[Stored data entries]
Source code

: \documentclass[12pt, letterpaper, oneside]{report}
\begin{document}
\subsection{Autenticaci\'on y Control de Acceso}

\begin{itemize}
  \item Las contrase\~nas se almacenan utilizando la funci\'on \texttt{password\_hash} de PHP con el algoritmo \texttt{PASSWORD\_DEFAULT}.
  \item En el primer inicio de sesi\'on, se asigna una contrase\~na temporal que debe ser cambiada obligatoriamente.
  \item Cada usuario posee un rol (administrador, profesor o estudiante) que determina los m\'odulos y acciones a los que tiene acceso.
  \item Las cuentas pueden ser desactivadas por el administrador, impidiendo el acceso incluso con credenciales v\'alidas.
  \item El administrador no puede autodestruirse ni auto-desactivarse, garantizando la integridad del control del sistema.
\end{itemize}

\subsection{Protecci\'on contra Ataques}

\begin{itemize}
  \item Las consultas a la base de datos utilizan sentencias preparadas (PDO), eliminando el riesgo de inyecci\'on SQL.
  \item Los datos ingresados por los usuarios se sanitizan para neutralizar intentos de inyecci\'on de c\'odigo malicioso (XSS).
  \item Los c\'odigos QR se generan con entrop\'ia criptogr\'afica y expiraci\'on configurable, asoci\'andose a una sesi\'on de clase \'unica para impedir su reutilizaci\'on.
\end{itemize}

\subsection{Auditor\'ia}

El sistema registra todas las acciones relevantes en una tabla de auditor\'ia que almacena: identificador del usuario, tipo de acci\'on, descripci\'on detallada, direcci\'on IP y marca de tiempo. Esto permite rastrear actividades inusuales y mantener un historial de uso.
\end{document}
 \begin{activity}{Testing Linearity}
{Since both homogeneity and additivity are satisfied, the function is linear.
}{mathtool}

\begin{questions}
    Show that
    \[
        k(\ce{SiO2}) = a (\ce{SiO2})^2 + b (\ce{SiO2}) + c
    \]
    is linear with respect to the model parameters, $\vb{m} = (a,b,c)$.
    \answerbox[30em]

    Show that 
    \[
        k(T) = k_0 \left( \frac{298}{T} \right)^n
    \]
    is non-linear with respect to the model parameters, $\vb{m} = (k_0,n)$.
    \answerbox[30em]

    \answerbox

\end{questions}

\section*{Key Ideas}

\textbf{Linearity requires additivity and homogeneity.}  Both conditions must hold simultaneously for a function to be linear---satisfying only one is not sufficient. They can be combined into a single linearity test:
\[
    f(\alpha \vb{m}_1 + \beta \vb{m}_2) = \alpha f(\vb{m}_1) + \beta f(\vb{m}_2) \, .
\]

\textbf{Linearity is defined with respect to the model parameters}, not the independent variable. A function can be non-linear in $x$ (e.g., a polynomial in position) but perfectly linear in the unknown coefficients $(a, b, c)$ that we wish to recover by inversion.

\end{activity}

Exercise requirements: Take every line from the records that holds "datos" and copy it down.

Result of this exercise:
  \item Las consultas a la base de datos utilizan sentencias preparadas (PDO), eliminando el riesgo de inyecci\'on SQL.
  \item Los datos ingresados por los usuarios se sanitizan para neutralizar intentos de inyecci\'on de c\'odigo malicioso (XSS).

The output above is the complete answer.